■ ASSIGNED TASK ■
After finding the line with "AES256 | no |" in the data below, set down exactly each line through the one with "org_account_mappings | Mapping", inclusive, and stop there.

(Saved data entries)
[Start of Attachment]

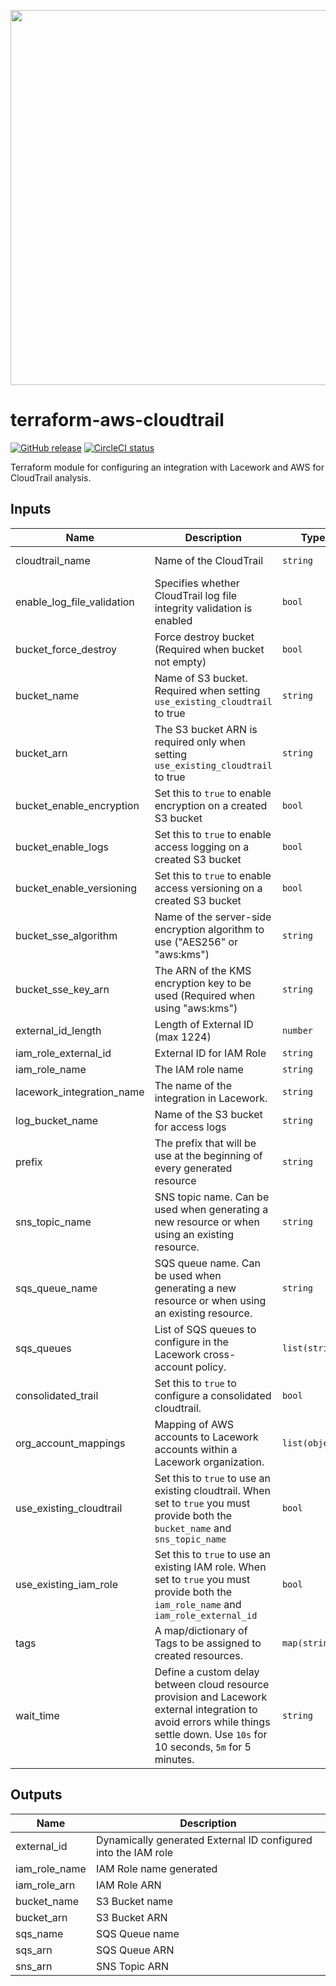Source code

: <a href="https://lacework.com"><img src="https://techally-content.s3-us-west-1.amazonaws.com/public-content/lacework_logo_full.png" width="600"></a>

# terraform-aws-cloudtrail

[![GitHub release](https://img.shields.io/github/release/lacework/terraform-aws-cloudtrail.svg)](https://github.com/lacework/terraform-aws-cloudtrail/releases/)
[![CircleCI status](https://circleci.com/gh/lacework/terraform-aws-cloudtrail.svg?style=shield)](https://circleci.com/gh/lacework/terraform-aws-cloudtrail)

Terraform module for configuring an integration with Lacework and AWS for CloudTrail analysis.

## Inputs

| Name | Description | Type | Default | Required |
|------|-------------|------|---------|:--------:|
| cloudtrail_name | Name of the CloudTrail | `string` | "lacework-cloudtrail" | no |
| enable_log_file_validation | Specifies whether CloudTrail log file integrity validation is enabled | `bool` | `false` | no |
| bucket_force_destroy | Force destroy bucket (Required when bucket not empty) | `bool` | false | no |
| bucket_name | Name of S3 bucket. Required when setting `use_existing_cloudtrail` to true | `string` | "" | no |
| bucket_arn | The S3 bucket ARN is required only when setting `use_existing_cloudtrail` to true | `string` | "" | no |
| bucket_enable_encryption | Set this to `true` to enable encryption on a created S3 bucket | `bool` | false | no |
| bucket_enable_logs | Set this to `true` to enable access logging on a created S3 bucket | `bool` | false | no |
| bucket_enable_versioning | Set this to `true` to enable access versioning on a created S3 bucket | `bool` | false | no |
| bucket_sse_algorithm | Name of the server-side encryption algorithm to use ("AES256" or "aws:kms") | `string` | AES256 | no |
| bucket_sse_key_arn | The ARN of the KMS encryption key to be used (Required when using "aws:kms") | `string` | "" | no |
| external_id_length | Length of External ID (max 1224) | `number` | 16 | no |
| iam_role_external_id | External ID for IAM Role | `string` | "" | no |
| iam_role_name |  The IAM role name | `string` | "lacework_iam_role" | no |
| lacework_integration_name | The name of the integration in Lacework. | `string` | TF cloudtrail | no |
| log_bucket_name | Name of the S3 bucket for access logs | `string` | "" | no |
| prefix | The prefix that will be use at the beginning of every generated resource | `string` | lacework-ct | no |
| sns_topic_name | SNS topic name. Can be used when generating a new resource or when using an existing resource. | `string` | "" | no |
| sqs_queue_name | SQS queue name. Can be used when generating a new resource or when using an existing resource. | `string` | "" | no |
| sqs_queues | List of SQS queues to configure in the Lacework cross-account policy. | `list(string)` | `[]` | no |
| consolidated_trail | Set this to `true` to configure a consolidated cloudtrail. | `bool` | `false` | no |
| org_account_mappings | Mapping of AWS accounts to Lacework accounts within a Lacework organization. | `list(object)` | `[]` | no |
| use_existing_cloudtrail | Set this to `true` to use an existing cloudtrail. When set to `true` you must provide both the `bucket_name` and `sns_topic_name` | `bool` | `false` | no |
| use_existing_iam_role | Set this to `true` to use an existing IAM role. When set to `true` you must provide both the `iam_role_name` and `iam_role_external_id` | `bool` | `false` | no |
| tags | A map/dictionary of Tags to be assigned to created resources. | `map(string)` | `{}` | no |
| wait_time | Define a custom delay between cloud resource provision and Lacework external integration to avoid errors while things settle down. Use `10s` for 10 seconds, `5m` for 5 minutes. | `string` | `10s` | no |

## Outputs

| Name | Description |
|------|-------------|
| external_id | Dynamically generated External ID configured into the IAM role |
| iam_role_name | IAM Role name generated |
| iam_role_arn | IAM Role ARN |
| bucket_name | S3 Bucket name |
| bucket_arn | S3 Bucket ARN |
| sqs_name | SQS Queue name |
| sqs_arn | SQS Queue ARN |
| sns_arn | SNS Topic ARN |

[End of Attachment]
[Start of Attachment]

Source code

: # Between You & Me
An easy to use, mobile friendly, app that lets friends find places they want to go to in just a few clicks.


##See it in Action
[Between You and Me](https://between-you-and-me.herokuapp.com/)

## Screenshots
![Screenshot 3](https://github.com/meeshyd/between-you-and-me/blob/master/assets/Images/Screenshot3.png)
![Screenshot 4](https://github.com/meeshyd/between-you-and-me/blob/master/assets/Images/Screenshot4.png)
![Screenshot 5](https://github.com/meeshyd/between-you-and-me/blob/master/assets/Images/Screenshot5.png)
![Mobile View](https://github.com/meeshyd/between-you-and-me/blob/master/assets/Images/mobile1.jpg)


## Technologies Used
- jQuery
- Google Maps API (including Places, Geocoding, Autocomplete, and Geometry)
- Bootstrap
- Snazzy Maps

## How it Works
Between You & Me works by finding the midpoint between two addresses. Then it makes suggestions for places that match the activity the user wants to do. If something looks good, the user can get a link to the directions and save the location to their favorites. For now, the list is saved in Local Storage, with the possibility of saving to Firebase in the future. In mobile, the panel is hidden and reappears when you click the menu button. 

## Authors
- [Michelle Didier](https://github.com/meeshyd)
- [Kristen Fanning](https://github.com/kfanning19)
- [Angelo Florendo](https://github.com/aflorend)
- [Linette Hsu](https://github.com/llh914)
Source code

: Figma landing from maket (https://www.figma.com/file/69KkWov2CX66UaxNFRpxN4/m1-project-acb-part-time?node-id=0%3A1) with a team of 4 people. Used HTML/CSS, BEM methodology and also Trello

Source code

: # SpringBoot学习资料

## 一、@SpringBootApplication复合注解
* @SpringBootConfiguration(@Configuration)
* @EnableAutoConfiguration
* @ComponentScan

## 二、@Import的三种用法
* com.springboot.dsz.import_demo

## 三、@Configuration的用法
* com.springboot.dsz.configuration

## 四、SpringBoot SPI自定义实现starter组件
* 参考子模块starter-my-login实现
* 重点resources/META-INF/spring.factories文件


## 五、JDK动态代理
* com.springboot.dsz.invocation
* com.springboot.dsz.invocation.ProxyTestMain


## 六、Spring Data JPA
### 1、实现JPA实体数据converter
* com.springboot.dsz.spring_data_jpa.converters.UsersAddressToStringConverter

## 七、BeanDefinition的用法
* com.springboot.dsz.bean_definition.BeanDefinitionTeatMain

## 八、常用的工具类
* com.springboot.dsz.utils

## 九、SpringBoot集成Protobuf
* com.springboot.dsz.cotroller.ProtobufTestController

[End of Attachment]
[Start of Attachment]

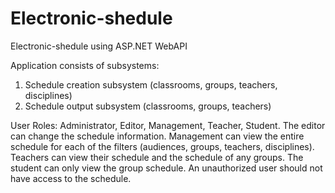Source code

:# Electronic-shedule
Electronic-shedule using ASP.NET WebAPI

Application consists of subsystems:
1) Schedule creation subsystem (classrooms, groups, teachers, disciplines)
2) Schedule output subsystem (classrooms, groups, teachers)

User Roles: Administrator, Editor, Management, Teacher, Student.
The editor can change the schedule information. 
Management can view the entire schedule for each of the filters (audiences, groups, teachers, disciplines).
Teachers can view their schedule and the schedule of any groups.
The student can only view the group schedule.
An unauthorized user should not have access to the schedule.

[End of Attachment]

■ EXERCISE RESULT ■
| bucket_sse_algorithm | Name of the server-side encryption algorithm to use ("AES256" or "aws:kms") | `string` | AES256 | no |
| bucket_sse_key_arn | The ARN of the KMS encryption key to be used (Required when using "aws:kms") | `string` | "" | no |
| external_id_length | Length of External ID (max 1224) | `number` | 16 | no |
| iam_role_external_id | External ID for IAM Role | `string` | "" | no |
| iam_role_name |  The IAM role name | `string` | "lacework_iam_role" | no |
| lacework_integration_name | The name of the integration in Lacework. | `string` | TF cloudtrail | no |
| log_bucket_name | Name of the S3 bucket for access logs | `string` | "" | no |
| prefix | The prefix that will be use at the beginning of every generated resource | `string` | lacework-ct | no |
| sns_topic_name | SNS topic name. Can be used when generating a new resource or when using an existing resource. | `string` | "" | no |
| sqs_queue_name | SQS queue name. Can be used when generating a new resource or when using an existing resource. | `string` | "" | no |
| sqs_queues | List of SQS queues to configure in the Lacework cross-account policy. | `list(string)` | `[]` | no |
| consolidated_trail | Set this to `true` to configure a consolidated cloudtrail. | `bool` | `false` | no |
| org_account_mappings | Mapping of AWS accounts to Lacework accounts within a Lacework organization. | `list(object)` | `[]` | no |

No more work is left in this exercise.